Once a mitral valve prolapse has been diagnosed, how is this heart condition treated? Doctors have a number of options for people who have been diagnosed with this common condition.
In many cases, a person who has been diagnosed with a mitral valve prolapse doesn’t need any specific treatment. This is generally the case in situations where the patient isn’t exhibiting any symptoms of the condition.
Medications may be used to treat the chest pain and heart palpitations associated with mitral valve prolapse. When blood clots and the risk of stroke are a concern, the doctor may recommend taking Aspirin. Beta blockers are another option, since these drugs make the heart beat more slowly and with less force. Blood pressure is lowered as a result, and the blood vessels become more relaxed and open up.
Blood thinners may also be considered to treat mitral valve prolapse. Patients who are being prescribed these medications should ask about potential side effects and take them as directed by their doctor.

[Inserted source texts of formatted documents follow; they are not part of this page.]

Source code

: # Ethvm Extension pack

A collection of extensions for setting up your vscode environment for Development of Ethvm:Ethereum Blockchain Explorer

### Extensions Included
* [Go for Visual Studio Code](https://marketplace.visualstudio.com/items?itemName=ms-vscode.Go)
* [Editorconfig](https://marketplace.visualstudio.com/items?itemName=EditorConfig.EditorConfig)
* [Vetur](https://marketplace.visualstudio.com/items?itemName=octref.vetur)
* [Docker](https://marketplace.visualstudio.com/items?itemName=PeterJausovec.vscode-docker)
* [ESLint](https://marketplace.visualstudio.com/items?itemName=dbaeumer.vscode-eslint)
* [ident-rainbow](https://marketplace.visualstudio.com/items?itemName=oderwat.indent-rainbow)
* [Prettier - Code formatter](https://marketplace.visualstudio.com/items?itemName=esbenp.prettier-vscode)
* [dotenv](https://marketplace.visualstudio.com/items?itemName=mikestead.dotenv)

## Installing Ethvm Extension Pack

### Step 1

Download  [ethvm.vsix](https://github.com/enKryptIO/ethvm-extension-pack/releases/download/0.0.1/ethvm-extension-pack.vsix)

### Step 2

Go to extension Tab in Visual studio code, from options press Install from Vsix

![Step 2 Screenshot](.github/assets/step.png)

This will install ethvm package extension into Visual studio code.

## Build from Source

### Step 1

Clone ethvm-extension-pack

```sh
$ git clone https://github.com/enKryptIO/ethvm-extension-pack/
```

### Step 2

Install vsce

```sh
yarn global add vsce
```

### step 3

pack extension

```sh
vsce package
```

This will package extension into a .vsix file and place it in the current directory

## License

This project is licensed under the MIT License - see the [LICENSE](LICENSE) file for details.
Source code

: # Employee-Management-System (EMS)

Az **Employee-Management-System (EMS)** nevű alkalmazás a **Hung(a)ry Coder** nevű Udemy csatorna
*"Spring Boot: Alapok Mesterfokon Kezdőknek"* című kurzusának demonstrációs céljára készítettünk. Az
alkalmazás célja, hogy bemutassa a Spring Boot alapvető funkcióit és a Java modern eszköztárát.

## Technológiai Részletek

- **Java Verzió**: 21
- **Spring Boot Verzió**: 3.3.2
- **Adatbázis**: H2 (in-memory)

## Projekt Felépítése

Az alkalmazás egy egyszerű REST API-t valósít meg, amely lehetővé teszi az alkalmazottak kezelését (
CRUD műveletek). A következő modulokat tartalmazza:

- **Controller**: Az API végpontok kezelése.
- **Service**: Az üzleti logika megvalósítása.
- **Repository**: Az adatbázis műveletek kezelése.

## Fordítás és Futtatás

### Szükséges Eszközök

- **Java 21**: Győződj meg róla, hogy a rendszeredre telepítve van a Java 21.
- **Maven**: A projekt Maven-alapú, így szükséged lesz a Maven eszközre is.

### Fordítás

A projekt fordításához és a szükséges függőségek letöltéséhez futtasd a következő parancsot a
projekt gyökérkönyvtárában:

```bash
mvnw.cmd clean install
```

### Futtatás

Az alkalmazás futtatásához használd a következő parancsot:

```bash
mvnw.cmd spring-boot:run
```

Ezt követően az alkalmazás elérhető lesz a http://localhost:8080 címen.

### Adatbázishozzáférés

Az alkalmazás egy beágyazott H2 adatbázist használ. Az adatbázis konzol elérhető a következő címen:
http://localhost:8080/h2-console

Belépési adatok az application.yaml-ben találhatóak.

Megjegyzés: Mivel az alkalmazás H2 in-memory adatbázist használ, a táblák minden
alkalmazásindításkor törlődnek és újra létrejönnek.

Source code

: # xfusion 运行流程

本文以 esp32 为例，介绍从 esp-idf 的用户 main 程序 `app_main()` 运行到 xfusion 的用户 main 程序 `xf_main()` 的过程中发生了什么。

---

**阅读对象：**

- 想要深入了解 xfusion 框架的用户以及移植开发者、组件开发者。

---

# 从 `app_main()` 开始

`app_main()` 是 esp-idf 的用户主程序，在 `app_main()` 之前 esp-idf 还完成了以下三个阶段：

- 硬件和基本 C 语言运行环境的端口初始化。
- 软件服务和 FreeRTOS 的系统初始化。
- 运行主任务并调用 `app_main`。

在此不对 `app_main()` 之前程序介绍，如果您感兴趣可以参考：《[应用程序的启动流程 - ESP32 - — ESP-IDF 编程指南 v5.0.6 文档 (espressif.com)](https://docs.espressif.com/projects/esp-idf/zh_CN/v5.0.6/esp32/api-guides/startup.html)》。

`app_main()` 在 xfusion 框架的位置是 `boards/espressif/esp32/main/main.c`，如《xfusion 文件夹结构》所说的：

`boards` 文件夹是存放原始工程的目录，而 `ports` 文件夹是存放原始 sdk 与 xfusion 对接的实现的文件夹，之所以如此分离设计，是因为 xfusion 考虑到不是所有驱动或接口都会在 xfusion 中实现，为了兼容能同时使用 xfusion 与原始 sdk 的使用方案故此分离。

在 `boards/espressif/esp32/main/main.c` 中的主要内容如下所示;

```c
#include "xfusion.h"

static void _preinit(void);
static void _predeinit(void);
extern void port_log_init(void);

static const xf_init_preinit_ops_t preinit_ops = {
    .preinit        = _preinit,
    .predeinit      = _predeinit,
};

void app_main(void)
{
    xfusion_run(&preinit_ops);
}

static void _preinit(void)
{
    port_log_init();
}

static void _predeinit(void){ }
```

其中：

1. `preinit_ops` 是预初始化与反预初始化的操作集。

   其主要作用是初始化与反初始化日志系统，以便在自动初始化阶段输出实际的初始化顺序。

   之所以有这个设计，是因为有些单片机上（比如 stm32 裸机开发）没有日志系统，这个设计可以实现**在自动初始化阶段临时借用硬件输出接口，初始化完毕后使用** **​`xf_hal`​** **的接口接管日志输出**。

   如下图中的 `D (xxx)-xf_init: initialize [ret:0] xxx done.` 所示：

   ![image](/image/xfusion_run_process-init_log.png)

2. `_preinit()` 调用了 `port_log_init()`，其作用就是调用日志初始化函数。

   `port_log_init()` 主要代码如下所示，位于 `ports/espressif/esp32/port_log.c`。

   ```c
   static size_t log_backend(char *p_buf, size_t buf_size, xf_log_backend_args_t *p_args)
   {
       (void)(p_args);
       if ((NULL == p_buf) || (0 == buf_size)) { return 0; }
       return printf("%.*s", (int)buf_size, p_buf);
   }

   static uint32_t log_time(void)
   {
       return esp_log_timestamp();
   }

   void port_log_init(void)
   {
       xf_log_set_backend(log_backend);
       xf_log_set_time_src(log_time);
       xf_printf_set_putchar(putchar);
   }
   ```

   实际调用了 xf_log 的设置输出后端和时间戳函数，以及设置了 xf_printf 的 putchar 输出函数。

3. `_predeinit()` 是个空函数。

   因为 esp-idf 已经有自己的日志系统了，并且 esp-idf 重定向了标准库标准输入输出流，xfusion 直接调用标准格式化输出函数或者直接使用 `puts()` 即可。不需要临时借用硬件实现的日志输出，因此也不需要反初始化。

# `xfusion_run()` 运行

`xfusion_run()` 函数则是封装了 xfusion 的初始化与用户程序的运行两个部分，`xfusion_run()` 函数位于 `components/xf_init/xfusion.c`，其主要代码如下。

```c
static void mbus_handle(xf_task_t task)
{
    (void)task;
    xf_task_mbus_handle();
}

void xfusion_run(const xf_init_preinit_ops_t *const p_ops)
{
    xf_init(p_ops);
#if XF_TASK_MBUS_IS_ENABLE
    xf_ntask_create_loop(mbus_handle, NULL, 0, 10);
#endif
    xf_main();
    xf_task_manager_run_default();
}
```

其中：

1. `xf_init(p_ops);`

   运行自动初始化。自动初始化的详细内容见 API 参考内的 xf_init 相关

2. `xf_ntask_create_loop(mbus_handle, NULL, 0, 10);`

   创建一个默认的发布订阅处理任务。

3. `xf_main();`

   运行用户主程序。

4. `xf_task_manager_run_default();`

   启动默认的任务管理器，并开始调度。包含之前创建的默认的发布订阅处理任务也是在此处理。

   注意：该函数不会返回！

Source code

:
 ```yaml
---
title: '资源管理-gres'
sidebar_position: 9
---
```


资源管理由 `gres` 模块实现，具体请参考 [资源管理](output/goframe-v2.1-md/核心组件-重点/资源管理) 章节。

Since severe cases of mitral valve prolapse can lead to heart failure, surgery may be recommended as a treatment option. The affected heart valves can be repaired, which will improve their functioning. In more severe cases, they may need to be replaced.
Damaged heart valves can be replaced with prosthetic ones.
Two types are available: Mechanical and Tissue. Mechanical replacement heart valves will perform well for some time, but patients with this type of device must take medications to prevent blood clots from forming on the valve. If a blood clot forms and then detaches, it could travel through the body to the brain, causing a stroke.
As the name implies, tissue heart valves are fashioned out of animal tissue. Heart valves from pigs can be used in humans. They do wear down over time, and may need to be replaced at some point. The advantage to choosing tissue heart valves is that the patient doesn’t need to take anticoagulant medications to guard against blood clots following the heart surgery.